## What the task asks:
Reproduce all entries word for word.

Items from a dataset:
------------------------------------

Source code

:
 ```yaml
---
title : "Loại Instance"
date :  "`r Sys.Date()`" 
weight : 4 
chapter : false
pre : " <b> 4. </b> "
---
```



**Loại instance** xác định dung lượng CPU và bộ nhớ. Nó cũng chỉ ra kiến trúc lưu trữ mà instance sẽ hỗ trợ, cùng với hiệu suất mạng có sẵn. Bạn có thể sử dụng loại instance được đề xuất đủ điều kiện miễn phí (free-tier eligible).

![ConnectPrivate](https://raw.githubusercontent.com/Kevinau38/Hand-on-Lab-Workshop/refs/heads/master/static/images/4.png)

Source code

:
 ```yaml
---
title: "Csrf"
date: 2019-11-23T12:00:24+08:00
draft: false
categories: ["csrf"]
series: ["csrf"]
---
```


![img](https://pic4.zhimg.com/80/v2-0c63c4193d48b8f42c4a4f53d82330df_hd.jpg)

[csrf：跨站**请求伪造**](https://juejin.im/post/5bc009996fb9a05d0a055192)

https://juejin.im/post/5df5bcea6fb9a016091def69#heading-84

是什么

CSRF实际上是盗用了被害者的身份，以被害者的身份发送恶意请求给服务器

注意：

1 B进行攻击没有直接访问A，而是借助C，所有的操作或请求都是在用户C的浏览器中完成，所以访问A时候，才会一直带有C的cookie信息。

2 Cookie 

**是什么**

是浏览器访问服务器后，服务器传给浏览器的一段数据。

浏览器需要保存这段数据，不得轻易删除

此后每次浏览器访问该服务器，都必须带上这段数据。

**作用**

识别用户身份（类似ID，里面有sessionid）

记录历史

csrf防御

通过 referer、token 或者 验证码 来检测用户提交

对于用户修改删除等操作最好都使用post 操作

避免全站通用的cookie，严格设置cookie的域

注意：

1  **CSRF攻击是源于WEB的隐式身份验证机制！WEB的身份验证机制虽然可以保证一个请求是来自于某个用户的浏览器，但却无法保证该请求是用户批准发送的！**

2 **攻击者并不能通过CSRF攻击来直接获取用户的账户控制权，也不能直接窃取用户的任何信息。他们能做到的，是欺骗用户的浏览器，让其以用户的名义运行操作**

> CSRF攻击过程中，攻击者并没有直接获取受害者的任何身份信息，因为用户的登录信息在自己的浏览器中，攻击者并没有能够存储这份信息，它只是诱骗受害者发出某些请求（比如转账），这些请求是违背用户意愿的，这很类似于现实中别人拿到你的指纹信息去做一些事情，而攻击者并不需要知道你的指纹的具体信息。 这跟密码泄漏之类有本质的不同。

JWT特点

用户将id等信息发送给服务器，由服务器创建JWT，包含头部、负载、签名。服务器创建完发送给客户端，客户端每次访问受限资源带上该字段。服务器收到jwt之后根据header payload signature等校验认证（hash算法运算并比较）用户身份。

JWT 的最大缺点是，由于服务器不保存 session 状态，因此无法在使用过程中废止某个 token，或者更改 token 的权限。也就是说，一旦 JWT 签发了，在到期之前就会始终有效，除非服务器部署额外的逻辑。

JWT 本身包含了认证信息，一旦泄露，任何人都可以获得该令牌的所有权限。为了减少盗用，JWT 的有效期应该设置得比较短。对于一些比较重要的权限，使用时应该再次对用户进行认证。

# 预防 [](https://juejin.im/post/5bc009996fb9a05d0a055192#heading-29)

------------------------------------

## Response below:
Source code

:
 ```yaml
---
title : "Loại Instance"
date :  "`r Sys.Date()`" 
weight : 4 
chapter : false
pre : " <b> 4. </b> "
---
```



**Loại instance** xác định dung lượng CPU và bộ nhớ. Nó cũng chỉ ra kiến trúc lưu trữ mà instance sẽ hỗ trợ, cùng với hiệu suất mạng có sẵn. Bạn có thể sử dụng loại instance được đề xuất đủ điều kiện miễn phí (free-tier eligible).

![ConnectPrivate](https://raw.githubusercontent.com/Kevinau38/Hand-on-Lab-Workshop/refs/heads/master/static/images/4.png)

Source code

:
 ```yaml
---
title: "Csrf"
date: 2019-11-23T12:00:24+08:00
draft: false
categories: ["csrf"]
series: ["csrf"]
---
```


![img](https://pic4.zhimg.com/80/v2-0c63c4193d48b8f42c4a4f53d82330df_hd.jpg)

[csrf：跨站**请求伪造**](https://juejin.im/post/5bc009996fb9a05d0a055192)

https://juejin.im/post/5df5bcea6fb9a016091def69#heading-84

是什么

CSRF实际上是盗用了被害者的身份，以被害者的身份发送恶意请求给服务器

注意：

1 B进行攻击没有直接访问A，而是借助C，所有的操作或请求都是在用户C的浏览器中完成，所以访问A时候，才会一直带有C的cookie信息。

2 Cookie 

**是什么**

是浏览器访问服务器后，服务器传给浏览器的一段数据。

浏览器需要保存这段数据，不得轻易删除

此后每次浏览器访问该服务器，都必须带上这段数据。

**作用**

识别用户身份（类似ID，里面有sessionid）

记录历史

csrf防御

通过 referer、token 或者 验证码 来检测用户提交

对于用户修改删除等操作最好都使用post 操作

避免全站通用的cookie，严格设置cookie的域

注意：

1  **CSRF攻击是源于WEB的隐式身份验证机制！WEB的身份验证机制虽然可以保证一个请求是来自于某个用户的浏览器，但却无法保证该请求是用户批准发送的！**

2 **攻击者并不能通过CSRF攻击来直接获取用户的账户控制权，也不能直接窃取用户的任何信息。他们能做到的，是欺骗用户的浏览器，让其以用户的名义运行操作**

> CSRF攻击过程中，攻击者并没有直接获取受害者的任何身份信息，因为用户的登录信息在自己的浏览器中，攻击者并没有能够存储这份信息，它只是诱骗受害者发出某些请求（比如转账），这些请求是违背用户意愿的，这很类似于现实中别人拿到你的指纹信息去做一些事情，而攻击者并不需要知道你的指纹的具体信息。 这跟密码泄漏之类有本质的不同。

JWT特点

用户将id等信息发送给服务器，由服务器创建JWT，包含头部、负载、签名。服务器创建完发送给客户端，客户端每次访问受限资源带上该字段。服务器收到jwt之后根据header payload signature等校验认证（hash算法运算并比较）用户身份。

JWT 的最大缺点是，由于服务器不保存 session 状态，因此无法在使用过程中废止某个 token，或者更改 token 的权限。也就是说，一旦 JWT 签发了，在到期之前就会始终有效，除非服务器部署额外的逻辑。

JWT 本身包含了认证信息，一旦泄露，任何人都可以获得该令牌的所有权限。为了减少盗用，JWT 的有效期应该设置得比较短。对于一些比较重要的权限，使用时应该再次对用户进行认证。

# 预防 [](https://juejin.im/post/5bc009996fb9a05d0a055192#heading-29)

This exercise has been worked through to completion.